Jesus' brother, Jude, wrote a letter to the Jewish Christian congregations in the first century, warning them about Gnosticism and also urging them to stand firm in faith against their Jewish critics.

Category - Bible Commentaries

Chapter 9

The Rebellion of Korah

Jude 11 compares the Gnostic infiltrators to Cain, Balaam, and Korah. We have discussed Cain and Balaam. We turn now to Korah. Jude 11 says that they “perished in the rebellion of Korah.”


Israel had already failed to enter the Promised Land in Numbers 14, having lacked the faith necessary to take the land. God judged the nation, telling them that they would have to spend a full 40 years in the wilderness, and that the entire generation would die in the wilderness (Num. 14:29, 33, 34). Some of the people then changed their minds and assembled an army to conquer the Canaanites after the divine verdict had been decreed. Numbers 14:39, 40 says,

39 And when Moses spoke these words to all the sons of Israel, the people mourned greatly. 40 In the morning, however, they rose up early and went up to the ridge of the hill country, saying, “Here we are; we have indeed sinned, but we will go up to the place which the Lord has promised.”

Moses warned them not to try to take the land without the blessing of God, but they refused to listen. Numbers 14:44, 45 says,

44 But they went up heedlessly to the ridge of the hill country; neither the ark of the covenant of the Lord nor Moses left the camp. 45 Then the Amalekites and the Canaanites who lived in that hill country came down and struck them and beat them down as far as Hormah.

In Numbers 15 Moses interceded for the people to obtain forgiveness for the nation, but in chapter 16 we find that many of them were angry with Moses for not going with them and for not allowing the ark of the covenant to accompany them in battle. They blamed Moses for the loss of the battle and for the casualties of war.

Korah, a Levite, then took advantage of the situation. He desired the priesthood and was angry with Moses for appointing Aaron and his family alone to be priests. Dathan and Abiram, who were disaffected leaders from the tribe of Reuben (Num. 16:1), allied themselves with Korah. Apparently, the tribe of Reuben had suffered the most casualties in the failed attempt to conquer Canaan.

Dathan and Abiram later blamed Moses for not bringing Israel into the Promised Land, for when Moses summoned them to the Divine Court to resolve the dispute, they refused to respond. Numbers 16:12-14 says,

12 Then Moses sent a summons to Dathan and Abiram, the sons of Eliab, but they said, “We will not come up. 13 Is it not enough that you have brought us up out of a land flowing with milk and honey to have us die in the wilderness, but you would also lord it over us? 14 Indeed, you have not brought us into a land flowing with milk and honey, nor have you given us an inheritance of fields and vineyards. Would you put out the eyes of these men? We will not come up!”

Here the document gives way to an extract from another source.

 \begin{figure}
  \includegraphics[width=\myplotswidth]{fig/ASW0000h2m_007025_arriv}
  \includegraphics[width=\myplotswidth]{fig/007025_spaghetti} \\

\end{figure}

In other words, instead of agreeing with God’s judgment and admitting their lack of faith, they found fault with Moses. They did not like the prospect of dying in the wilderness without receiving the promises of God.

We see here an interesting interplay between the two covenants. Dathan and Abiram did not understand the difference between the Old and New Covenants. At Mount Horeb they had obligated themselves by their vow to obey God, but they had failed to fulfill their vow. So they were held liable for that failure. Yet they tried to blame Moses—and, by extension, God Himself—for failing to bring them into the Promised Land, as if they were under the New Covenant.

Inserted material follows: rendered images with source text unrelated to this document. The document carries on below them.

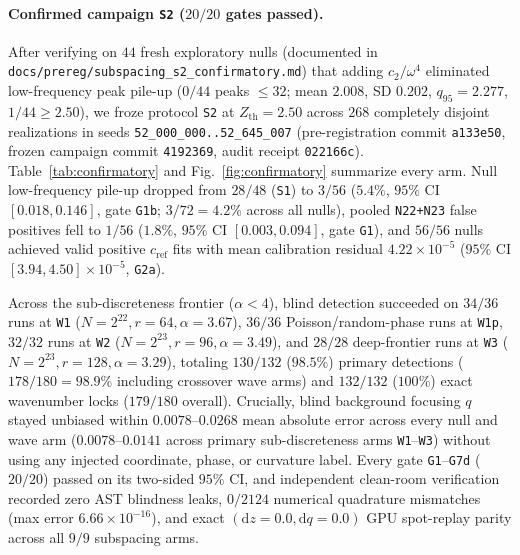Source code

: \documentclass[11pt,a4paper]{article}
\begin{document}
\paragraph{Confirmed campaign \texttt{S2} ($20/20$ gates passed).}
After verifying on $44$ fresh exploratory nulls (documented in
\nolinkurl{docs/prereg/subspacing_s2_confirmatory.md})
that adding $c_2/\omega^4$ eliminated low-frequency peak pile-up ($0/44$ peaks $\le 32$;
mean $2.008$, SD $0.202$, $q_{95} = 2.277$, $1/44 \ge 2.50$), we froze protocol
\texttt{S2} at $Z_{\text{th}} = 2.50$ across $268$ completely disjoint realizations in
seeds \texttt{52\_000\_000..52\_645\_007} (pre-registration commit \texttt{a133e50}, frozen campaign commit
\texttt{4192369}, audit receipt \texttt{022166c}). Table~\ref{tab:confirmatory} and Fig.~\ref{fig:confirmatory}
summarize every arm. Null low-frequency pile-up dropped from $28/48$ (\texttt{S1}) to
$3/56$ ($5.4\%$, $95\%$ CI $[0.018, 0.146]$, gate \texttt{G1b}; $3/72 = 4.2\%$ across all
nulls), pooled \texttt{N22+N23} false positives fell to $1/56$ ($1.8\%$, $95\%$ CI $[0.003, 0.094]$,
gate \texttt{G1}), and $56/56$ nulls achieved valid positive $c_{\text{ref}}$ fits with mean
calibration residual $4.22\times 10^{-5}$ ($95\%$ CI $[3.94, 4.50]\times 10^{-5}$, \texttt{G2a}).

Across the sub-discreteness frontier ($\alpha < 4$), blind detection succeeded on $34/36$
runs at \texttt{W1} ($N=2^{22}, r=64, \alpha=3.67$), $36/36$ Poisson/random-phase runs at \texttt{W1p},
$32/32$ runs at \texttt{W2} ($N=2^{23}, r=96, \alpha=3.49$), and $28/28$ deep-frontier runs at
\texttt{W3} ($N=2^{23}, r=128, \alpha=3.29$), totaling $130/132$ ($98.5\%$) primary detections
($178/180 = 98.9\%$ including crossover wave arms) and $132/132$ ($100\%$) exact wavenumber
locks ($179/180$ overall). Crucially, blind background focusing $q$ stayed unbiased within
$0.0078$--$0.0268$ mean absolute error across every null and wave arm ($0.0078$--$0.0141$ across
primary sub-discreteness arms \texttt{W1}--\texttt{W3}) without using any injected
coordinate, phase, or curvature label. Every gate \texttt{G1}--\texttt{G7d} ($20/20$)
passed on its two-sided $95\%$ CI, and independent clean-room verification recorded zero AST
blindness leaks, $0/2124$ numerical quadrature mismatches (max error $6.66\times 10^{-16}$),
and exact $(\text{d}z=0.0, \text{d}q=0.0)$ GPU spot-replay parity across all $9/9$ subspacing arms.
\end{document}
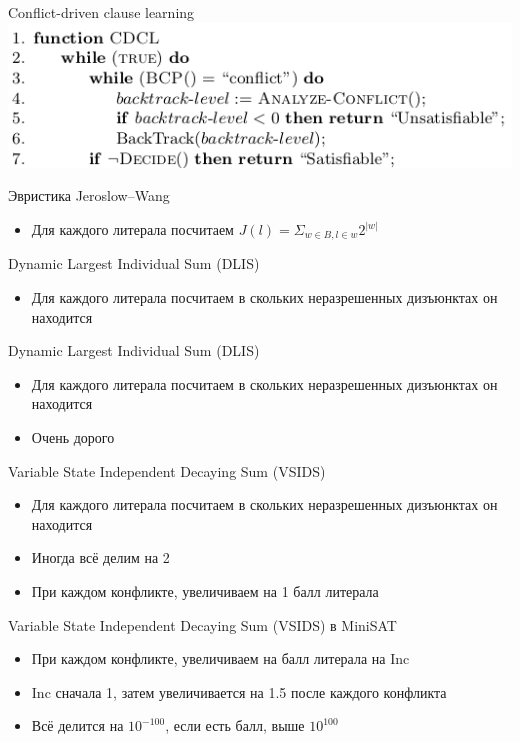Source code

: \documentclass{beamer}
\begin{document}
\begin{frame}{Conflict-driven clause learning}
\includegraphics[scale=0.6]{CDCL.png}
\end{frame}

\begin{frame}{Эвристика Jeroslow–Wang}
\begin{itemize}
\item Для каждого литерала посчитаем\newline
$J(l) = \Sigma_{w \in B, l \in w}2^{|w|}$
\end{itemize}
\end{frame}

\begin{frame}{Dynamic Largest Individual Sum (DLIS)}
\begin{itemize}
\item Для каждого литерала посчитаем в скольких неразрешенных дизъюнктах он находится
\end{itemize}
\end{frame}

\begin{frame}{Dynamic Largest Individual Sum (DLIS)}
\begin{itemize}
\item Для каждого литерала посчитаем в скольких неразрешенных дизъюнктах он находится
\item Очень дорого
\end{itemize}
\end{frame}

\begin{frame}{Variable State Independent Decaying Sum (VSIDS)}
\begin{itemize}
\item Для каждого литерала посчитаем в скольких неразрешенных дизъюнктах он находится
\item Иногда всё делим на 2
\item При каждом конфликте, увеличиваем на 1 балл литерала
\end{itemize}
\end{frame}

\begin{frame}{Variable State Independent Decaying Sum (VSIDS) в MiniSAT}
\begin{itemize}
\item При каждом конфликте, увеличиваем на балл литерала на Inc
\item Inc сначала 1, затем увеличивается на 1.5 после каждого конфликта
\item Всё делится на $10^{-100}$, если есть балл, выше $10^{100}$
\end{itemize}
\end{frame}
\end{document}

They did not understand that God was treating them as Old Covenant believers, holding them accountable for their own failures. Why? First of all, the New Covenant had not yet been given to them, for that did not come until 38 years later (Deut. 29:1).

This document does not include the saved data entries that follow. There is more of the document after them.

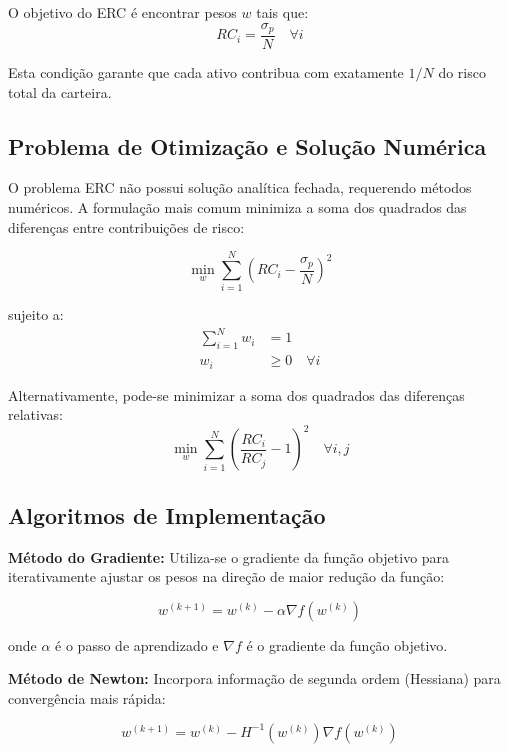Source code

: O objetivo do ERC é encontrar pesos $w$ tais que:
\begin{equation}
RC_i = \frac{\sigma_p}{N} \quad \forall i
\end{equation}

Esta condição garante que cada ativo contribua com exatamente $1/N$ do risco total da carteira.

\subsection{Problema de Otimização e Solução Numérica}

O problema ERC não possui solução analítica fechada, requerendo métodos numéricos. A formulação mais comum minimiza a soma dos quadrados das diferenças entre contribuições de risco:

\begin{equation}
\min_w \sum_{i=1}^{N} \left(RC_i - \frac{\sigma_p}{N}\right)^2
\end{equation}

sujeito a:
\begin{align}
\sum_{i=1}^{N} w_i &= 1 \\
w_i &\geq 0 \quad \forall i
\end{align}

Alternativamente, pode-se minimizar a soma dos quadrados das diferenças relativas:
\begin{equation}
\min_w \sum_{i=1}^{N} \left(\frac{RC_i}{RC_j} - 1\right)^2 \quad \forall i,j
\end{equation}

\subsection{Algoritmos de Implementação}

\textbf{Método do Gradiente:} Utiliza-se o gradiente da função objetivo para iterativamente ajustar os pesos na direção de maior redução da função:

\begin{equation}
w^{(k+1)} = w^{(k)} - \alpha \nabla f(w^{(k)})
\end{equation}

onde $\alpha$ é o passo de aprendizado e $\nabla f$ é o gradiente da função objetivo.

\textbf{Método de Newton:} Incorpora informação de segunda ordem (Hessiana) para convergência mais rápida:

\begin{equation}
w^{(k+1)} = w^{(k)} - H^{-1}(w^{(k)}) \nabla f(w^{(k)})
\end{equation}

In other words, God had not yet vowed to bring them into the Promised Land, a vow that later obligated God to change the hearts of the people in order to make success possible. Hence, their attempt to blame Moses and God was unfounded, but they did not understand the law or God’s mind.

Most of the other Israelites had no understanding of the two covenants either, nor did they distinguish between man’s vows and God’s vows. So Korah was able to persuade many of the people to join their revolt against Moses and Aaron, for these people thought that they had a valid case. Does not the carnal mind always think it is right and that God is wrong?

The Korah Revolt

The story of the revolt comes from Numbers 16, where Korah, son of Kohath, son of Levi, led a democratic revolt against Moses and Aaron. Numbers 16:3 tells us their complaint:

3 And they assembled together against Moses and Aaron, and said to them, “You have gone far enough, for all the congregation [edah] are holy, every one of them, and the Lord is in their midst; so why do you exalt yourselves above the assembly [kahal] of the Lord?”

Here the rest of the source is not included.